Tumble Forth: In the Eye of the Compiler

We have an assembler and a tokenizer, we can proceed with the final step of our compiler, the parse+generate1 one!

Because our compiler aims to minimally compile the foo() function, it's actually going to be quite simple. The parsing of the function can be divided in four main parts:

  1. return type
  2. name
  3. arguments
  4. body

Return type

Because our function involves only one type, this part of the parsing is actually a no-op. It has no purpose because our generation code is going to hardcode for the int type. Therefore, all we need to do is to consume the token and assert that it's int.

This task is of course trivial, but what is less trivial is to design the API for our C compiler. My proposition is this, which you can put in a new unit called mycc.fs:

f<< myasm.fs
f<< tok.fs
: err abort"CC error" ;
: expect ( tok str -- ) s= not if err then ;
: parseType ( -- ) nextt "int" expect ;
: cc parseType tokstype ;
: cc<< ['] cc exec<< ;

This allows you to do:

f<< mycc.fs
cc<< foo.c

As you can see, the main entry point of our C compiler would be the word cc, which expects the file const to contain the C source to compile.

At this stage, what cc would do is to check that the function return type is correct, then spit the rest of the file as unparsed tokens for debugging.

If you modify foo.c to give foo another return type, you'll see that cc will correctly raise an error.

s= ( str1 str2 -- f ) which you haven't seen yet, compares two strings and return whether they have the same contents and length.

Name

The next token coming up is the function name. Handling this one is also simple as all we need to do is to create a new dictionary entry with the same name. It can be done thus:

: parseName ( -- ) sysdict nextt entry ;
: cc parseType parseName tokstype ;

After you've amended mycc.fs, you can run it again and see that it consumed the foo token and created a foo word (which you can verify with ' foo). This word is of course broken because it's empty, don't try to call it.

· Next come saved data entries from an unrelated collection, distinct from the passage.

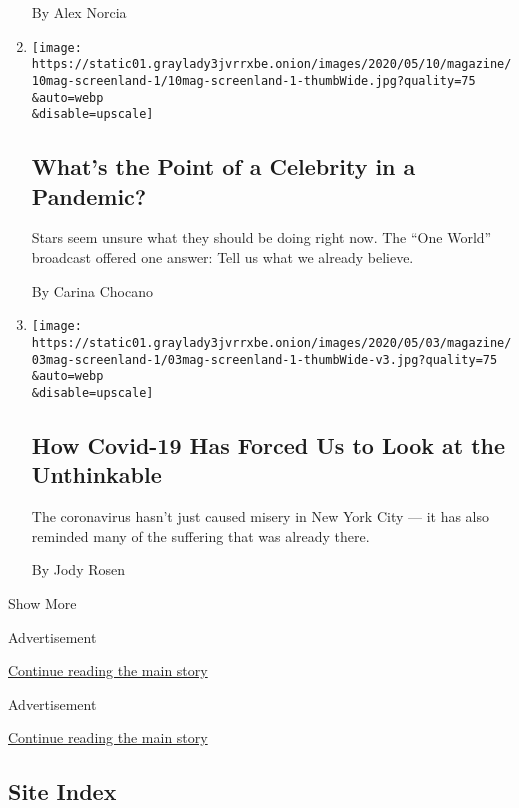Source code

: \begin{enumerate}
  By Alex Norcia
\item
  \href{/2020/05/06/magazine/whats-the-point-of-a-celebrity-in-a-pandemic.html}{}

  \texttt{[image: https://static01.graylady3jvrrxbe.onion/images/2020/05/10/magazine/10mag-screenland-1/10mag-screenland-1-thumbWide.jpg?quality=75\\\&auto=webp\\\&disable=upscale]}

  \hypertarget{whats-the-point-of-a-celebrity-in-a-pandemic}{%
  \subsection{What's the Point of a Celebrity in a
  Pandemic?}\label{whats-the-point-of-a-celebrity-in-a-pandemic}}

  Stars seem unsure what they should be doing right now. The ``One
  World'' broadcast offered one answer: Tell us what we already believe.

  By Carina Chocano
\item
  \href{/2020/04/29/magazine/covid-hart-island.html}{}

  \texttt{[image: https://static01.graylady3jvrrxbe.onion/images/2020/05/03/magazine/03mag-screenland-1/03mag-screenland-1-thumbWide-v3.jpg?quality=75\\\&auto=webp\\\&disable=upscale]}

  \hypertarget{how-covid-19-has-forced-us-to-look-at-the-unthinkable}{%
  \subsection{How Covid-19 Has Forced Us to Look at the
  Unthinkable}\label{how-covid-19-has-forced-us-to-look-at-the-unthinkable}}

  The coronavirus hasn't just caused misery in New York City --- it has
  also reminded many of the suffering that was already there.

  By Jody Rosen
\end{enumerate}

Show More

Advertisement

\protect\hyperlink{after-mid1}{Continue reading the main story}

Advertisement

\protect\hyperlink{after-mktg}{Continue reading the main story}

\hypertarget{site-index}{%
\subsection{Site Index}\label{site-index}}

And that's all there is to it. If we wanted our CC to support function call, we'd want to bind this name to a signature structure somehow, and if we wanted to support the static keyword, we'd want to conditionally create this entry. But since we don't want all this, we can afford to stay simple.

Code wise, there are two words you haven't seen yet, entry and sysdict.

entry ( 'dict str -- ) is the low level word to create a dictionary entry. Instead of reading its name from the input stream like code and :, it gets it from a string supplied from PS. It also has the ability to create the entry in any dictionary, not just the system one. In this case, what we're after is the former ability, not the latter, because we want to create our word in the system dictionary.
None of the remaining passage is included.